## WHAT IS REQUIRED
Print the lines that run from the line with "Excellent, high-born, blissful, meet" to the line with "With eager haste", keeping both end lines, exactly as they appear in the entries below, and nothing else.

## RECORDS PROVIDED
>>>>

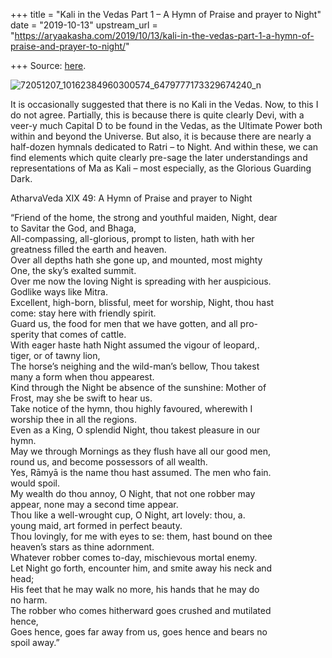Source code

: +++
title = "Kali in the Vedas Part 1 – A Hymn of Praise and prayer to Night"
date = "2019-10-13"
upstream_url = "https://aryaakasha.com/2019/10/13/kali-in-the-vedas-part-1-a-hymn-of-praise-and-prayer-to-night/"

+++
Source: [here](https://aryaakasha.com/2019/10/13/kali-in-the-vedas-part-1-a-hymn-of-praise-and-prayer-to-night/).

![72051207_10162384960300574_6479777173329674240_n](https://aryaakasha.files.wordpress.com/2019/10/72051207_10162384960300574_6479777173329674240_n.jpg?w=676)

It is occasionally suggested that there is no Kali in the Vedas. Now, to
this I do not agree. Partially, this is because there is quite clearly
Devi, with a veer-y much Capital D to be found in the Vedas, as the
Ultimate Power both within and beyond the Universe. But also, it is
because there are nearly a half-dozen hymnals dedicated to Ratri – to
Night. And within these, we can find elements which quite clearly
pre-sage the later understandings and representations of Ma as Kali –
most especially, as the Glorious Guarding Dark.

AtharvaVeda XIX 49: A Hymn of Praise and prayer to Night

“Friend of the home, the strong and youthful maiden, Night, dear  
to Savitar the God, and Bhaga,  
All-compassing, all-glorious, prompt to listen, hath with her  
greatness filled the earth and heaven.  
Over all depths hath she gone up, and mounted, most mighty  
One, the sky’s exalted summit.  
Over me now the loving Night is spreading with her auspicious.  
Godlike ways like Mitra.  
Excellent, high-born, blissful, meet for worship, Night, thou hast  
come: stay here with friendly spirit.  
Guard us, the food for men that we have gotten, and all pro-  
sperity that comes of cattle.  
With eager haste hath Night assumed the vigour of leopard,.  
tiger, or of tawny lion,  
The horse’s neighing and the wild-man’s bellow, Thou takest  
many a form when thou appearest.  
Kind through the Night be absence of the sunshine: Mother of  
Frost, may she be swift to hear us.  
Take notice of the hymn, thou highly favoured, wherewith I  
worship thee in all the regions.  
Even as a King, O splendid Night, thou takest pleasure in our  
hymn.  
May we through Mornings as they flush have all our good men,  
round us, and become possessors of all wealth.  
Yes, Rāmyā is the name thou hast assumed. The men who fain.  
would spoil.  
My wealth do thou annoy, O Night, that not one robber may  
appear, none may a second time appear.  
Thou like a well-wrought cup, O Night, art lovely: thou, a.  
young maid, art formed in perfect beauty.  
Thou lovingly, for me with eyes to se: them, hast bound on thee  
heaven’s stars as thine adornment.  
Whatever robber comes to-day, mischievous mortal enemy.  
Let Night go forth, encounter him, and smite away his neck and  
head;  
His feet that he may walk no more, his hands that he may do  
no harm.  
The robber who comes hitherward goes crushed and mutilated  
hence,  
Goes hence, goes far away from us, goes hence and bears no  
spoil away.”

<<<<

## REPLY TO THE EXERCISE
Excellent, high-born, blissful, meet for worship, Night, thou hast  
come: stay here with friendly spirit.  
Guard us, the food for men that we have gotten, and all pro-  
sperity that comes of cattle.  
With eager haste hath Night assumed the vigour of leopard,.  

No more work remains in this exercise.